The Hold-Up of the Leadville Stage is a 1904 American short silent Western film directed by Harry Buckwalter.

==Production ==
The Hold-Up of the Leadville Stage sometimes billed as Robbery of the Leadville Stage was first released in New York, Boston, Chicago, San Francisco, and Los Angeles on October 23, 1904, and became available in the Selig Poliscope Catalog in April 1905.
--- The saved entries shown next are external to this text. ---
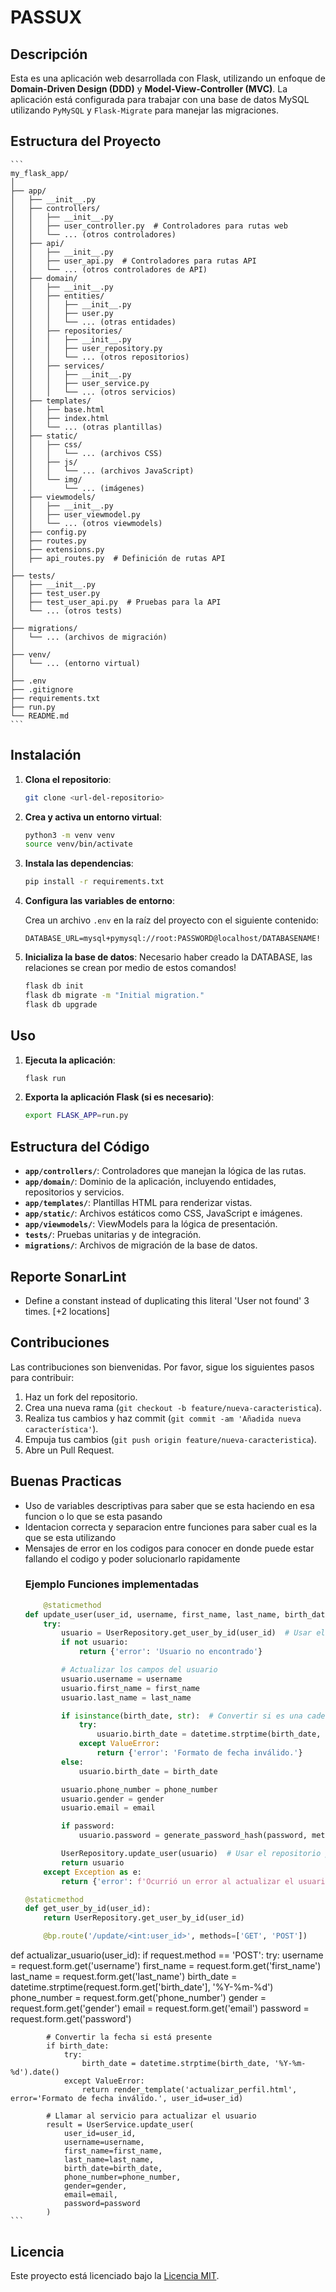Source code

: # PASSUX

## Descripción

Esta es una aplicación web desarrollada con Flask, utilizando un enfoque de **Domain-Driven Design (DDD)** y **Model-View-Controller (MVC)**. La aplicación está configurada para trabajar con una base de datos MySQL utilizando `PyMySQL` y `Flask-Migrate` para manejar las migraciones.

## Estructura del Proyecto
    ```
    my_flask_app/
    │
    ├── app/
    │   ├── __init__.py
    │   ├── controllers/
    │   │   ├── __init__.py
    │   │   ├── user_controller.py  # Controladores para rutas web
    │   │   └── ... (otros controladores)
    │   ├── api/
    │   │   ├── __init__.py
    │   │   ├── user_api.py  # Controladores para rutas API
    │   │   └── ... (otros controladores de API)
    │   ├── domain/
    │   │   ├── __init__.py
    │   │   ├── entities/
    │   │   │   ├── __init__.py
    │   │   │   ├── user.py
    │   │   │   └── ... (otras entidades)
    │   │   ├── repositories/
    │   │   │   ├── __init__.py
    │   │   │   ├── user_repository.py
    │   │   │   └── ... (otros repositorios)
    │   │   ├── services/
    │   │   │   ├── __init__.py
    │   │   │   ├── user_service.py
    │   │   │   └── ... (otros servicios)
    │   ├── templates/
    │   │   ├── base.html
    │   │   ├── index.html
    │   │   └── ... (otras plantillas)
    │   ├── static/
    │   │   ├── css/
    │   │   │   └── ... (archivos CSS)
    │   │   ├── js/
    │   │   │   └── ... (archivos JavaScript)
    │   │   └── img/
    │   │       └── ... (imágenes)
    │   ├── viewmodels/
    │   │   ├── __init__.py
    │   │   ├── user_viewmodel.py
    │   │   └── ... (otros viewmodels)
    │   ├── config.py
    │   ├── routes.py
    │   ├── extensions.py
    │   ├── api_routes.py  # Definición de rutas API
    │
    ├── tests/
    │   ├── __init__.py
    │   ├── test_user.py
    │   ├── test_user_api.py  # Pruebas para la API
    │   └── ... (otros tests)
    │
    ├── migrations/
    │   └── ... (archivos de migración)
    │
    ├── venv/
    │   └── ... (entorno virtual)
    │
    ├── .env
    ├── .gitignore
    ├── requirements.txt
    ├── run.py
    └── README.md
    ```


## Instalación

1. **Clona el repositorio**:

    ```bash
    git clone <url-del-repositorio>
    ```

2. **Crea y activa un entorno virtual**:

    ```bash
    python3 -m venv venv
    source venv/bin/activate
    ```

3. **Instala las dependencias**:

    ```bash
    pip install -r requirements.txt
    ```

4. **Configura las variables de entorno**:

    Crea un archivo `.env` en la raíz del proyecto con el siguiente contenido:

    ```plaintext
    DATABASE_URL=mysql+pymysql://root:PASSWORD@localhost/DATABASENAME!
    ```

5. **Inicializa la base de datos**:
    Necesario haber creado la DATABASE, las relaciones se crean por medio de estos comandos!

    ```bash
    flask db init
    flask db migrate -m "Initial migration."
    flask db upgrade
    ```

## Uso

1. **Ejecuta la aplicación**:

    ```bash
    flask run
    ```

2. **Exporta la aplicación Flask (si es necesario)**:

    ```bash
    export FLASK_APP=run.py
    ```

## Estructura del Código

- **`app/controllers/`**: Controladores que manejan la lógica de las rutas.
- **`app/domain/`**: Dominio de la aplicación, incluyendo entidades, repositorios y servicios.
- **`app/templates/`**: Plantillas HTML para renderizar vistas.
- **`app/static/`**: Archivos estáticos como CSS, JavaScript e imágenes.
- **`app/viewmodels/`**: ViewModels para la lógica de presentación.
- **`tests/`**: Pruebas unitarias y de integración.
- **`migrations/`**: Archivos de migración de la base de datos.


## Reporte SonarLint
- Define a constant instead of duplicating this literal 'User not found' 3 times. [+2 locations]

## Contribuciones

Las contribuciones son bienvenidas. Por favor, sigue los siguientes pasos para contribuir:

1. Haz un fork del repositorio.
2. Crea una nueva rama (`git checkout -b feature/nueva-caracteristica`).
3. Realiza tus cambios y haz commit (`git commit -am 'Añadida nueva característica'`).
4. Empuja tus cambios (`git push origin feature/nueva-caracteristica`).
5. Abre un Pull Request.

## Buenas Practicas 
- Uso de variables descriptivas para saber que se esta haciendo en esa funcion o lo que se esta pasando
- Identacion correcta y separacion entre funciones para saber cual es la que se esta utilizando
- Mensajes de error en los codigos para conocer en donde puede estar fallando el codigo y poder 
  solucionarlo rapidamente 
  ### Ejemplo Funciones implementadas 
    ```python
        @staticmethod
    def update_user(user_id, username, first_name, last_name, birth_date, phone_number, gender, email, password=None):
        try:
            usuario = UserRepository.get_user_by_id(user_id)  # Usar el repositorio para obtener el usuario
            if not usuario:
                return {'error': 'Usuario no encontrado'}

            # Actualizar los campos del usuario
            usuario.username = username
            usuario.first_name = first_name
            usuario.last_name = last_name

            if isinstance(birth_date, str):  # Convertir si es una cadena
                try:
                    usuario.birth_date = datetime.strptime(birth_date, '%Y-%m-%d').date()
                except ValueError:
                    return {'error': 'Formato de fecha inválido.'}
            else:
                usuario.birth_date = birth_date

            usuario.phone_number = phone_number
            usuario.gender = gender
            usuario.email = email

            if password:
                usuario.password = generate_password_hash(password, method='sha256')

            UserRepository.update_user(usuario)  # Usar el repositorio para actualizar el usuario
            return usuario
        except Exception as e:
            return {'error': f'Ocurrió un error al actualizar el usuario: {str(e)}'}

    @staticmethod
    def get_user_by_id(user_id):
        return UserRepository.get_user_by_id(user_id)
    ```
    ```python
        @bp.route('/update/<int:user_id>', methods=['GET', 'POST'])
def actualizar_usuario(user_id):
    if request.method == 'POST':
        try:
            username = request.form.get('username')
            first_name = request.form.get('first_name')
            last_name = request.form.get('last_name')
            birth_date = datetime.strptime(request.form.get['birth_date'], '%Y-%m-%d')
            phone_number = request.form.get('phone_number')
            gender = request.form.get('gender')
            email = request.form.get('email')
            password = request.form.get('password')

            # Convertir la fecha si está presente
            if birth_date:
                try:
                    birth_date = datetime.strptime(birth_date, '%Y-%m-%d').date()
                except ValueError:
                    return render_template('actualizar_perfil.html', error='Formato de fecha inválido.', user_id=user_id)

            # Llamar al servicio para actualizar el usuario
            result = UserService.update_user(
                user_id=user_id,
                username=username,
                first_name=first_name,
                last_name=last_name,
                birth_date=birth_date,
                phone_number=phone_number,
                gender=gender,
                email=email,
                password=password
            )
    ```
## Licencia

Este proyecto está licenciado bajo la [Licencia MIT](LICENSE).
During production a group of tourists traveling through the region saw the filming and, mistaking it for an actual robbery, began to fire on the crew. Nobody was injured in the exchange, but the incident prompted an investigation by the postal inspector, who questioned Buckwalter about his use of authentic mail bags as props.

==Plot==
The film begins at the Bruin Inn, in North Cheyenne Canon, Colorado Springs, as the stage coach is departing for a relay station where the mail bags are transferred. The stage travels through the countryside passing scenic landmarks such as Ute Pass, North Cheyenne Canyon, Garden of the Gods, Pike's Peak, Cheyenne Mountain, and Cameron's Cone.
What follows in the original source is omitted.